| Data |
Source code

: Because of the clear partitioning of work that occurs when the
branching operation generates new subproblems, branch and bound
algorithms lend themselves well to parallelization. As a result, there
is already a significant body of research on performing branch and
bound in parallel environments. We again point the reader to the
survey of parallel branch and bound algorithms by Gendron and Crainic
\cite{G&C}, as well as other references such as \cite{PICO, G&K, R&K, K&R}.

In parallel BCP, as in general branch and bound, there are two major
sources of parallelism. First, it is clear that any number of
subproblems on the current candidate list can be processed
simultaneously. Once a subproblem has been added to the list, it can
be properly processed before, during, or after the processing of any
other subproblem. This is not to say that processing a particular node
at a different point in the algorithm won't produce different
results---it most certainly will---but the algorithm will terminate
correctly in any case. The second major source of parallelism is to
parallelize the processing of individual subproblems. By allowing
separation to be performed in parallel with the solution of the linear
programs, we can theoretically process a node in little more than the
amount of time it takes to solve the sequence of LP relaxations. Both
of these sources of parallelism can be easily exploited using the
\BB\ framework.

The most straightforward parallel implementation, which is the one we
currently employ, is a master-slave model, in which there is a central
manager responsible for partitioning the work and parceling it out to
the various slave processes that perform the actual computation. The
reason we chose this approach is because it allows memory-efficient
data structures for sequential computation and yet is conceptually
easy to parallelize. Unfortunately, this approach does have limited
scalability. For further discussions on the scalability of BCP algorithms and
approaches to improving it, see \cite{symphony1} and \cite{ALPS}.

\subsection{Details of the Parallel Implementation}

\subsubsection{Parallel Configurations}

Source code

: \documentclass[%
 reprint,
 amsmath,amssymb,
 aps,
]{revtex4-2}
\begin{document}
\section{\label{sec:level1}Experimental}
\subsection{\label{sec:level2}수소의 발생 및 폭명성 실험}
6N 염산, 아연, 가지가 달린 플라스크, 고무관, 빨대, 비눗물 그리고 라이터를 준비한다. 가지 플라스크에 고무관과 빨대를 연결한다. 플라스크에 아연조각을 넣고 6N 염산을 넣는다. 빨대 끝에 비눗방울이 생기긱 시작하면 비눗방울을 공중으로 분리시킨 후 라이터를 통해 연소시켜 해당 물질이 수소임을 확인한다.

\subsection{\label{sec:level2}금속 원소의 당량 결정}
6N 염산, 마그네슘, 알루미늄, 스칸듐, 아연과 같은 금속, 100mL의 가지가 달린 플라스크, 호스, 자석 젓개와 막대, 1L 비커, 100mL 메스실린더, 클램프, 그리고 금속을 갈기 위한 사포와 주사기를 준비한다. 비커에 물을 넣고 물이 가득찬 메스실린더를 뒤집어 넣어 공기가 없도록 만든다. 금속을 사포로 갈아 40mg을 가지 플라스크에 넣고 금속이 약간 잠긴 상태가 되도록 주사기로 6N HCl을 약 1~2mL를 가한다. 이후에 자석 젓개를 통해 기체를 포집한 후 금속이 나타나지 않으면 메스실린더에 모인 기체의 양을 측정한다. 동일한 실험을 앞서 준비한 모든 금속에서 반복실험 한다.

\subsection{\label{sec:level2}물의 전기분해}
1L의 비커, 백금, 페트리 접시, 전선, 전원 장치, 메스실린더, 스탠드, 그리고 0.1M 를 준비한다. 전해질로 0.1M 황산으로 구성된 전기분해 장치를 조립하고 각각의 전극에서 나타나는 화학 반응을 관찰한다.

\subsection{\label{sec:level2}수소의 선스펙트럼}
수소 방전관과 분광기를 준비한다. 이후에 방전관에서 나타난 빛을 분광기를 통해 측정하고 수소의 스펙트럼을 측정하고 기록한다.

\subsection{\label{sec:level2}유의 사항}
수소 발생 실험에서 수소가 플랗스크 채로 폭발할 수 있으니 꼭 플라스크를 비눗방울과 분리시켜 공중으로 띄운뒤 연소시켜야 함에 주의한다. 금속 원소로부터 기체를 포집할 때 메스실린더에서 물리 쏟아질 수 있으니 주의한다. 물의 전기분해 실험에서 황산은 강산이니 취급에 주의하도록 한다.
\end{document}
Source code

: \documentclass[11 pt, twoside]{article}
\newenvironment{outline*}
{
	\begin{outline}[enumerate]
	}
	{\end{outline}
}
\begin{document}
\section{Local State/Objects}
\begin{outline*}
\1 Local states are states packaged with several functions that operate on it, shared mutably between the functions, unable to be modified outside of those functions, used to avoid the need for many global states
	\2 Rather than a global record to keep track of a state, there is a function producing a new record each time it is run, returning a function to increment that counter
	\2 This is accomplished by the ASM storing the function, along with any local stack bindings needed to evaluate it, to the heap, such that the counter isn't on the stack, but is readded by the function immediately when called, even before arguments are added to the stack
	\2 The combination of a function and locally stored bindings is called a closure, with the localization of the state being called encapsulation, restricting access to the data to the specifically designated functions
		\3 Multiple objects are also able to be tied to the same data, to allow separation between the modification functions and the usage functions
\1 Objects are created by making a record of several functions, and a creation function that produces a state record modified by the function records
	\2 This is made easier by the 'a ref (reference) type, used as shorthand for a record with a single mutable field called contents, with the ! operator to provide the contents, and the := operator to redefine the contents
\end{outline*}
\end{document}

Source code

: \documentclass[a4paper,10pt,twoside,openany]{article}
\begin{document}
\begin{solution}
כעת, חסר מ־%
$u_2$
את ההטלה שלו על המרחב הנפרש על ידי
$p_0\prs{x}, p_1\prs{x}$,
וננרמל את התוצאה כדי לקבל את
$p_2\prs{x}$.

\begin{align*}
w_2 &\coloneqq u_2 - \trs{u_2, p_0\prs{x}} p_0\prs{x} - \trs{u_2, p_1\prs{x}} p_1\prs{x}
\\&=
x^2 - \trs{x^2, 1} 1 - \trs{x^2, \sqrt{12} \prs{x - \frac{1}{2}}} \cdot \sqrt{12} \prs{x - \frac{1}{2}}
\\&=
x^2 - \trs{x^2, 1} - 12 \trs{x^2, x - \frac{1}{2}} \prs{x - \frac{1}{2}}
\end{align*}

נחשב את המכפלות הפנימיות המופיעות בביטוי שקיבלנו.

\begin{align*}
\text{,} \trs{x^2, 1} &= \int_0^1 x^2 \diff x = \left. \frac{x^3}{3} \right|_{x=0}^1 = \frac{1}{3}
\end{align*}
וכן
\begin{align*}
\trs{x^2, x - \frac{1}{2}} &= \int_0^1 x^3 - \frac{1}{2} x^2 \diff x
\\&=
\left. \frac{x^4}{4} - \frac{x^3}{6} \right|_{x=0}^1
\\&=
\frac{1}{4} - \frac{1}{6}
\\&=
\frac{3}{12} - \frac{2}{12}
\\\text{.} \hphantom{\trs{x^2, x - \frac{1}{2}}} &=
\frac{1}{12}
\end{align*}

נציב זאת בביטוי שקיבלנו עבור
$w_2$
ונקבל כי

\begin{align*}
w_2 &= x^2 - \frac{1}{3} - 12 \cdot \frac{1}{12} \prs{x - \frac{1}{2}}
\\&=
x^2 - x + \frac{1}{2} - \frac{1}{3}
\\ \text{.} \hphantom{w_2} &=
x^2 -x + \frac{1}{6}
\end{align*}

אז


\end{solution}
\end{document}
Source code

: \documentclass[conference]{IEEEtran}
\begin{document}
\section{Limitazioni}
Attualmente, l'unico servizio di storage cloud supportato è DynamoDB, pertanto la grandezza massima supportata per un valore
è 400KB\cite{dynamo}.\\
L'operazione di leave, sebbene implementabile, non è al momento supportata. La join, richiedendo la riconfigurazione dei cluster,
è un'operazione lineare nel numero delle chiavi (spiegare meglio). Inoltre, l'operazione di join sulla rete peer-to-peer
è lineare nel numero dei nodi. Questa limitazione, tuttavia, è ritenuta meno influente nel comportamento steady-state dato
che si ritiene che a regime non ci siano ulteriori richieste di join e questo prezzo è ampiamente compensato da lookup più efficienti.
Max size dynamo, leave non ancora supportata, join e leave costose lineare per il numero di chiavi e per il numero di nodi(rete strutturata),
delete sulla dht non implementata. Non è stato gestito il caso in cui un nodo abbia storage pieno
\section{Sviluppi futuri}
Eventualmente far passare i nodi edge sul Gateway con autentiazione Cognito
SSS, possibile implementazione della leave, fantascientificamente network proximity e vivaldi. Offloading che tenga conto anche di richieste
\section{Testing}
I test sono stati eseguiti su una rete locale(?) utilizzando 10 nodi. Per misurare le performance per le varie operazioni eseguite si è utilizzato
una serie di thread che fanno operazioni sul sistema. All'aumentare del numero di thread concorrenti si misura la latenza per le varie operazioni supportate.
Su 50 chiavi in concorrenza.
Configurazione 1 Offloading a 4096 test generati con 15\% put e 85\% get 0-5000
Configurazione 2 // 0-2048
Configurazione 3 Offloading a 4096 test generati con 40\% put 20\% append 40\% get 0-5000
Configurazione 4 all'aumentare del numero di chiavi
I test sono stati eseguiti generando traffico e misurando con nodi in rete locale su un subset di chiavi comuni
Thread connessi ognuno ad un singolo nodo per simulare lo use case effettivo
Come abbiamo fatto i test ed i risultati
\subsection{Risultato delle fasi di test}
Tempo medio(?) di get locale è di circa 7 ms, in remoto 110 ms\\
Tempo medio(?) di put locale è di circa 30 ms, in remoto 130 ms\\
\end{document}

| Prompt |
Take the word "point" and find each line of the material that contains it. Copy those lines.

| Response to this task |
bound in parallel environments. We again point the reader to the
at a different point in the algorithm won't produce different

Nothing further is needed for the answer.